Among their numbers, Pal is certainly way better off having acquired both the reputation and the clientele. But he still does feel the heat of the competition and at age 50 continues to struggle balancing expenses with income, and continuously bringing in new business through a network of contacts, sources and patrons.
During Bengali festivals it is not uncommon for expatriate Bengali communities living in other parts of the world to hire talented sculptures for creating idols and having them transported to their new homes for celebrations.
Though the large number of neatly arranged creative pieces with price tags inside their storage sheds, agreeably support Pal’s words his reputation has grown not only in the city but, as he further adds, in distant places that harbor thriving Bengali communities – with his sculptures having made their way overseas to Germany, London and the U.S., for communal festivals under a written contract binding him to make on the spot repairs if per chance the idols were damaged during transportation. And an arrangement that would have seen him being flown in and out of India at his client’s expense.

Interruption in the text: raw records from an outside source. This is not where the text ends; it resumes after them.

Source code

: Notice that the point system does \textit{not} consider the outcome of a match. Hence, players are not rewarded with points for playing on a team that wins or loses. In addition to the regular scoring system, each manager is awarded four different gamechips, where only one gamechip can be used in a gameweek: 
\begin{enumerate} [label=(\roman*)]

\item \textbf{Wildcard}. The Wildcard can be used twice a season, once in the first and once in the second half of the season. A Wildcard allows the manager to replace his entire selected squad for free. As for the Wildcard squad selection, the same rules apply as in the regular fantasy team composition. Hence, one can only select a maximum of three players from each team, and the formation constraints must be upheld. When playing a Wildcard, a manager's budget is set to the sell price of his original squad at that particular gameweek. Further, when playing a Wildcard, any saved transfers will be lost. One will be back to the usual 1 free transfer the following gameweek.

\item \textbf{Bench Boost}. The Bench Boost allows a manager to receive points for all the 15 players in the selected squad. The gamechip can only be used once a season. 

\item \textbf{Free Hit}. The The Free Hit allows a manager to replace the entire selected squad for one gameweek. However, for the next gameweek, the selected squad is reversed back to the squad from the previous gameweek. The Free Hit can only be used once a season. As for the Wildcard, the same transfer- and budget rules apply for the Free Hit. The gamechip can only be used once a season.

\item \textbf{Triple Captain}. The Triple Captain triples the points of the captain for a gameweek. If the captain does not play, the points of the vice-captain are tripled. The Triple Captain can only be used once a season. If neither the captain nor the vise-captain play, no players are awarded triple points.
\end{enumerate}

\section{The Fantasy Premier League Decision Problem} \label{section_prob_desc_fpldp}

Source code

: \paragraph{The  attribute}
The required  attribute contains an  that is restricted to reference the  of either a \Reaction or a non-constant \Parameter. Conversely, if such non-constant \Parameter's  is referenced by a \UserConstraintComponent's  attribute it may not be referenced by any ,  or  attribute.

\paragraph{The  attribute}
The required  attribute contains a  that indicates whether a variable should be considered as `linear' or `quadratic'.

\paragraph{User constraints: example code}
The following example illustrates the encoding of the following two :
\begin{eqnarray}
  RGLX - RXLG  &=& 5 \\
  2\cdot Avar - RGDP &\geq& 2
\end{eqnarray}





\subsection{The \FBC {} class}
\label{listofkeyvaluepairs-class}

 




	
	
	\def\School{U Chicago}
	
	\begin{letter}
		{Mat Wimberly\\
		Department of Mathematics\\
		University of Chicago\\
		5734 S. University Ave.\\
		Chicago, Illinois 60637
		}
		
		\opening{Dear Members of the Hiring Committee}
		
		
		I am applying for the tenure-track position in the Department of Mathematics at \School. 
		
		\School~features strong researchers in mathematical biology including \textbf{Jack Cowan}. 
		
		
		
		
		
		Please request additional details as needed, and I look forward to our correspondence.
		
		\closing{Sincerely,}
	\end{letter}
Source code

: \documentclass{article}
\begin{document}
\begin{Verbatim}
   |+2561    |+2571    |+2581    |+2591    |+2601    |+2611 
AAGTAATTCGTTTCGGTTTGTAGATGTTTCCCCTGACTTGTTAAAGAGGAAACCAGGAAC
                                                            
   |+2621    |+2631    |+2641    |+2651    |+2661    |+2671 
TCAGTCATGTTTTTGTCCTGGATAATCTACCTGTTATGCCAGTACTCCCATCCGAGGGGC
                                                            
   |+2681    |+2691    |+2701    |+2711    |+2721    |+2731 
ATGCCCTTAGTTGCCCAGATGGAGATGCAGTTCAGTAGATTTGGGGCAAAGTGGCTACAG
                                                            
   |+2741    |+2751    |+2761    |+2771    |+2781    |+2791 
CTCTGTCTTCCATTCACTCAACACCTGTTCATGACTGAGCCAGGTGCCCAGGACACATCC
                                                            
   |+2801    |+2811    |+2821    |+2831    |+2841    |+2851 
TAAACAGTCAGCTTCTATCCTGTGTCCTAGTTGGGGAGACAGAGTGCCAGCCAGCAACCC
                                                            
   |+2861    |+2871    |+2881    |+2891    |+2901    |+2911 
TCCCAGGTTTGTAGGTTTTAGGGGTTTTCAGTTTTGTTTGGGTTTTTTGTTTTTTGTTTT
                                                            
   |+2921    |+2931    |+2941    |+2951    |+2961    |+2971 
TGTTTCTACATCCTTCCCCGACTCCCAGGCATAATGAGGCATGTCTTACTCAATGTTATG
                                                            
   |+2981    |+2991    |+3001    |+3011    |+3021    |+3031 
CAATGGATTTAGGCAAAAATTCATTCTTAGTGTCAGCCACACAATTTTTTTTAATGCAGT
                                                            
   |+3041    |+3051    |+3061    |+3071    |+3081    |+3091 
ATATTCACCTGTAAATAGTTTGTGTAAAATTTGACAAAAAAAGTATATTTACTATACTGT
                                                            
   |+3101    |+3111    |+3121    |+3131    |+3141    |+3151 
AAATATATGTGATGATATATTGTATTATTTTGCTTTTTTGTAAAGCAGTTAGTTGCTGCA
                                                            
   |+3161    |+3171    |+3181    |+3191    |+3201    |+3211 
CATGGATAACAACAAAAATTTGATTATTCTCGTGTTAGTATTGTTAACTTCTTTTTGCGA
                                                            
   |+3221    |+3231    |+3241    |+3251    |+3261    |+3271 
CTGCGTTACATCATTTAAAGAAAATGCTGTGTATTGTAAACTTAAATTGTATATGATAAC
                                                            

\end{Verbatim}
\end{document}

His production costs however have continued to be high, affected by the occasional rise in price of raw materials. Besides the annual 1,00,000 Pal pays as rent for the small ground which houses his studio and storage sheds, and in addition to the wages of the artisans who reside with, work with him and eat with him. Each year Pal incurs considerable costs in transportation for the love he reserves for the soil of West Bengal, which he considers to be the best for making idols.
A deep connection with ancestral tradition that each year witnesses him import massive quantities of a special type of soil, which is more commonly known as Aetel Mati and excavated at Kadam, a district in West Bengal India before being ferried down to the city of Calcutta by boats (one as a sculptor he refers to as Duthi mati).
Along with copious amounts of earth found on the alluvial banks of the Ganges such as Poli and Balu mati. Base materials he considered essential for creating idols – although as an artist he also makes use of a wide variety of materials and soils for making clay including fibers, liquid chemicals, and a powder like substance made out of finely grinded glass particles, once available only in Australia.
The hired hands who work with Pal mostly hail from his own village of Patuligram or nearabouts in West Bengal, India. Brought in to triple production and ease the work pressure that increases more in the months that precede the beginning of the festivities. Nearly all of them dress much like Pal. Sporting singlets and the traditional Lungi folded up to their knees when working.
Bathe out in the storage yard at the back. Sleep under the awning stretched over the courtyard during the night. And engage in all kinds of chores from mixing the different types of earth for creating the sculptures, putting in place Bamboo fixtures, making much needed repairs to the storage sheds that houses their bread winners, and ultimately using their bare hands and Bamboo chisels (known as the Cherai in their native language of Bengali) to sculpt out fine details of the human anatomy for their sculptures.
Returning back home to their villages once a year along with Pal to bring in supplies and raw materials for future projects – a once seasonal work, Pal says, now continues practically through out the year as clients regularly approach him to either buy or commission sculptures of different kinds to grace their homes, institutions or local celebrations.
Touching 50 in 2016, Pal has a wife and a son – who he does not goad to pick up the chisel as he himself had to as a kid. Stating frankly, “What I want does not count, the decision is ultimately his.”